**WHAT THE TASK ASKS**
Output must match the data below exactly from its first line through the line that contains "The last missing", with no other line.

Stored data:
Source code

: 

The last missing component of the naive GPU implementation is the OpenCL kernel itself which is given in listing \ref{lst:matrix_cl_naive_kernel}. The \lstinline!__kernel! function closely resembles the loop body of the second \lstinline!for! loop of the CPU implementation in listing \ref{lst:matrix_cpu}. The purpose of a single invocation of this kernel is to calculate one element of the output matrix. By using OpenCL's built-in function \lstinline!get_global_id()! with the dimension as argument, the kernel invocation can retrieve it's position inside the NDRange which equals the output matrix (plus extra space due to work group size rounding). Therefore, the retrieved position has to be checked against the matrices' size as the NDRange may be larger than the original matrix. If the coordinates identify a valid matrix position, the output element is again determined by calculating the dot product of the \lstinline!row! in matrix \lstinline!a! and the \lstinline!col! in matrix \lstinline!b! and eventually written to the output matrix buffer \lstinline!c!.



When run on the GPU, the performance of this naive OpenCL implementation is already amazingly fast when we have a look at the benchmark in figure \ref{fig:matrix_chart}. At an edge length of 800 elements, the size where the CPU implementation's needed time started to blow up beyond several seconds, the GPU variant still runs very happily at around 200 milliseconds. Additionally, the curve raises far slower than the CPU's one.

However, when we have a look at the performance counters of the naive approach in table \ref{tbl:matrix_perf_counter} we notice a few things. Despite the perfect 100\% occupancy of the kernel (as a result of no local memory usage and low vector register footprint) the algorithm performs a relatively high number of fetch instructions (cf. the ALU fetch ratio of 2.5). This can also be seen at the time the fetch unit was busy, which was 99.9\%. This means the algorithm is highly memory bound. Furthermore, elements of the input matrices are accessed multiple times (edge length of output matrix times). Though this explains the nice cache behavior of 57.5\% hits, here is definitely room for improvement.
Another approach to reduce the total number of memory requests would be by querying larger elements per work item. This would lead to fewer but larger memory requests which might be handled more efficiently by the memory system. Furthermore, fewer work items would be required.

**SOLUTION FOR THIS PROBLEM**
Source code

: 

The last missing component of the naive GPU implementation is the OpenCL kernel itself which is given in listing \ref{lst:matrix_cl_naive_kernel}. The \lstinline!__kernel! function closely resembles the loop body of the second \lstinline!for! loop of the CPU implementation in listing \ref{lst:matrix_cpu}. The purpose of a single invocation of this kernel is to calculate one element of the output matrix. By using OpenCL's built-in function \lstinline!get_global_id()! with the dimension as argument, the kernel invocation can retrieve it's position inside the NDRange which equals the output matrix (plus extra space due to work group size rounding). Therefore, the retrieved position has to be checked against the matrices' size as the NDRange may be larger than the original matrix. If the coordinates identify a valid matrix position, the output element is again determined by calculating the dot product of the \lstinline!row! in matrix \lstinline!a! and the \lstinline!col! in matrix \lstinline!b! and eventually written to the output matrix buffer \lstinline!c!.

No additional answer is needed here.